Jürgen Flimm’s production of 2004 still looks reasonably fresh. The setting is a vaguely interwar Middle East haunted by religious fanaticism and scary angels of death whose head-to-toe black robes unnervingly anticipate ISIS fighters. Sometimes it wavers toward the obvious – why put in angels of death when we already know death will come? – but in more capable hands the visual concept was never the problem. Here, at the second performance, the German conductor Johannes Debus tried to take a cerebral approach. He led the orchestra with care, but so much care that the score’s manic energy and hair-raising dissonances passed like an uneventful Sunday afternoon. Perhaps he was aiming for subtlety, but Salome is not a subtle work. His misapplied reading of the score fell flat too often to explore its harmonic richness or deliver any appreciable emotional charge.
Patricia Racette, who replaced the originally announced Catherine Naglestad, has never ranked among the most exciting of singers. Her Met career has been a progression of competent but far from outstanding performances across the dramatic repertoire. Following Debus’s insipid lead did not help. But consistent weakness in the lower range, high notes marred by excessive vibrato, and stage action that bordered on the subdued forced the conclusion that the Met might have more wisely relied on a host of other excellent exponents of the role now performing to fill Naglestad’s shoes. Producing little effect, Racette’s most depraved moments scored so low on the excitement scale that the audience occasionally reacted with laughter rather than terror. In perhaps twenty performances of the opera, I have never encountered such an amused response.

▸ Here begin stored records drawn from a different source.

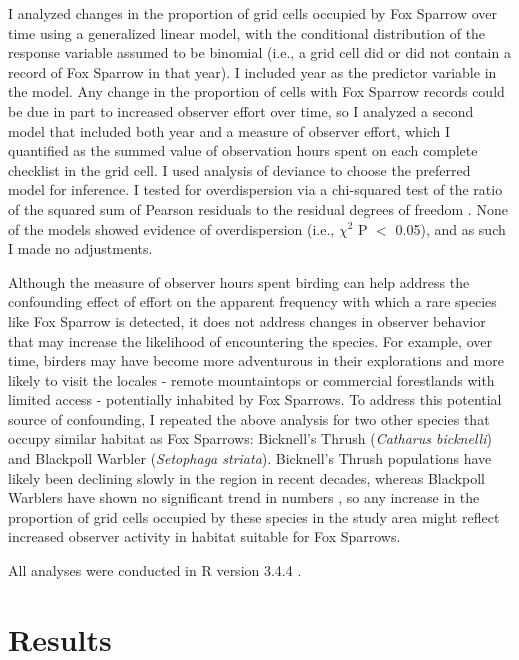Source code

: \documentclass[fleqn,10pt,lineno]{wlpeerj} %
\begin{document}
I analyzed changes in the proportion of grid cells occupied by Fox Sparrow over time using a generalized linear model, with the conditional distribution of the response variable assumed to be binomial (i.e., a grid cell did or did not contain a record of Fox Sparrow in that year). I included year as the predictor variable in the model. Any change in the proportion of cells with Fox Sparrow records could be due in part to increased observer effort over time, so I analyzed a second model that included both year and a measure of observer effort, which I quantified as the summed value of observation hours spent on each complete checklist in the grid cell. I used analysis of deviance to choose the preferred model for inference. I tested for overdispersion via a chi-squared test of the ratio of the squared sum of Pearson residuals to the residual degrees of freedom \citep{Venables2002-gt}. None of the models showed evidence of overdispersion (i.e., $\chi^2$ P ${<}$ 0.05), and as such I made no adjustments. 

Although the measure of observer hours spent birding can help address the confounding effect of effort on the apparent frequency with which a rare species like Fox Sparrow is detected, it does not address changes in observer behavior that may increase the likelihood of encountering the species. For example, over time, birders may have become more adventurous in their explorations and more likely to visit the locales - remote mountaintops or commercial forestlands with limited access - potentially inhabited by Fox Sparrows. To address this potential source of confounding, I repeated the above analysis for two other species that occupy similar habitat as Fox Sparrows: Bicknell’s Thrush (\textit{Catharus bicknelli}) and Blackpoll Warbler (\textit{Setophaga striata}). Bicknell’s Thrush populations have likely been declining slowly in the region \citep{Lambert2008-jj,King2008-qx} in recent decades, whereas Blackpoll Warblers have shown no significant trend in numbers \citep{King2008-qx}, so any increase in the proportion of grid cells occupied by these species in the study area might reflect increased observer activity in habitat suitable for Fox Sparrows. 

All analyses were conducted in R version 3.4.4 \citep{R_Core_Team2018-cc}. 

\section*{Results}
\end{document}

The performance was not devoid of vocal talent. Gerhard Siegel’s robust tenor captured the weird idiosyncrasies of Salome’s stepfather Herod as well as anyone around. Nancy Fabiola Herrera’s Herodias was entertainingly hissable. Kang Wang makes a fine company debut in the lesser but noticeable role of Narraboth. Zeljko Lucic was probably miscast as Jochanaan, the opera’s John the Baptist character. He brought stentorian baritone tones but lacked the bass resonance characteristic of more successful interpreters. The comprimario parts were admirably filled out by the Met’s talented roster singers, some still very early in their careers. Nevertheless, Strauss’s monument to depravity deserved better.